- WeChat, which has been downloaded at least 19 million times by U.S. users, is widely used as a medium for services, games, and payments;
- TikTok, in its turn, has been downloaded at least 19 million times by U.S. users.
The U.S. President Joe Biden on Wednesday withdrew a series of Trump-era executive orders that sought to ban new downloads of WeChat and TikTok, and ordered a Commerce Department review of security concerns posed by those apps and others.
The administration of former President Donald Trump had attempted to block new users from downloading the apps and ban other technical transactions that Chinese-owned short video-sharing app TikTok and WeChat both said would effectively block the apps’ use in the United States.
The courts blocked those orders, which never took effect.
A separate U.S. national security review of TikTok launched in late 2019 remains active and ongoing, a White House official said, declining to offer any details. The White House remains very concerned about the data risks of TikTok users, another administration official told reporters.
The Biden order directs the Commerce Department to monitor software applications like TikTok that could affect U.S. national security, as well as to make recommendations within 120 days to protect U.S. data acquired or accessible by companies controlled by foreign adversaries.
TikTok declined to comment. WeChat did not immediately comment.
WeChat, which has been downloaded at least 19 million times by U.S. users, is widely used as a medium for services, games and payments.
Michael Bien, the lead lawyer for the WeChat Users Alliance, which had sued to block the Trump order, praised the Biden administration for revoking the “wrong-headed ban on WeChat that … would have led to the unprecedented shutdown of a major platform for communications relied on by millions of people in the United States.”
Biden’s new executive order revokes the WeChat and TikTok orders Trump issued in August, along with another in January that targeted eight other communications and financial technology software applications.
The January Trump order directed officials to ban transactions with eight Chinese apps including Ant Group‘s Alipay and Tencent‘s QQ Wallet and WeChat pay; no bans have been issued to date.

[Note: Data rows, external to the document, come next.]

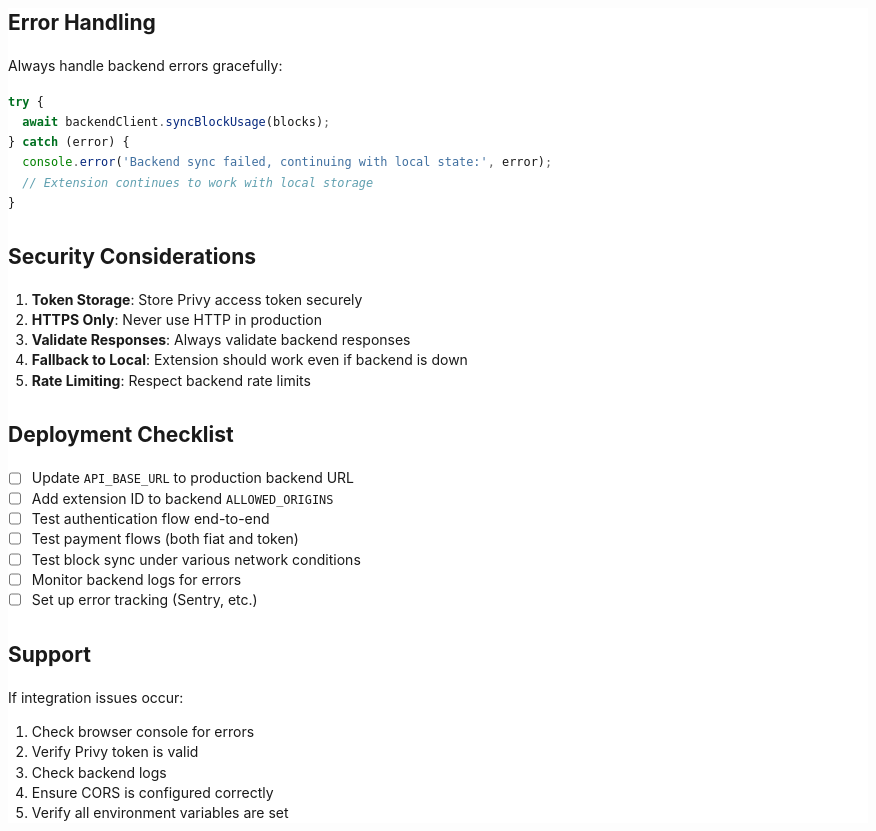 ## Error Handling

Always handle backend errors gracefully:

```typescript
try {
  await backendClient.syncBlockUsage(blocks);
} catch (error) {
  console.error('Backend sync failed, continuing with local state:', error);
  // Extension continues to work with local storage
}
```

## Security Considerations

1. **Token Storage**: Store Privy access token securely
2. **HTTPS Only**: Never use HTTP in production
3. **Validate Responses**: Always validate backend responses
4. **Fallback to Local**: Extension should work even if backend is down
5. **Rate Limiting**: Respect backend rate limits

## Deployment Checklist

- [ ] Update `API_BASE_URL` to production backend URL
- [ ] Add extension ID to backend `ALLOWED_ORIGINS`
- [ ] Test authentication flow end-to-end
- [ ] Test payment flows (both fiat and token)
- [ ] Test block sync under various network conditions
- [ ] Monitor backend logs for errors
- [ ] Set up error tracking (Sentry, etc.)

## Support

If integration issues occur:
1. Check browser console for errors
2. Verify Privy token is valid
3. Check backend logs
4. Ensure CORS is configured correctly
5. Verify all environment variables are set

The Trump administration contended that WeChat and TikTok posed national security concerns because sensitive personal data of U.S. users could be collected by China’s government.
Both TikTok, which has over 100 million users in the United States, and WeChat have denied posing national security concerns.
In February, Reuters reported corporate sponsors raced back to TikTok after some had paused or delayed efforts following Trump’s August announcement. General Motors flagship Chevrolet brand began advertising on TikTok in February through its own channel.
The Trump administration had appealed judicial orders blocking the bans on TikTok and WeChat, but after Biden took office in January, the U.S. Justice Department asked to pause the appeals.
A spokesman for the U.S. Department of Justice declined to comment. Status reports are due in the appeals cases on Friday.
Biden’s order says collecting of data from Americans “threatens to provide foreign adversaries with access to that information.”
The order directs the Commerce Department to “evaluate on a continuing basis” any transactions that “pose an undue risk of catastrophic effects on the security or resiliency of the critical infrastructure or digital economy of the United States.”
Biden’s executive order requires within 60 days that U.S. intelligence and Homeland Security agencies provide vulnerability and threat assessments on U.S. data controlled by foreign adversaries to the Commerce Department as it conducts its review.
Republican Senator Josh Hawley said on Twitter the withdrawal of the Trump orders are “a major mistake – shows alarming complacency regarding #China’s access to Americans’ personal information, as well as #China’s growing corporate influence.”
Last week, Biden signed an executive order that bans U.S. investment in certain Chinese companies in the defense and surveillance technology sectors. The order replaced a similar Trump-era order that did not withstand legal scrutiny.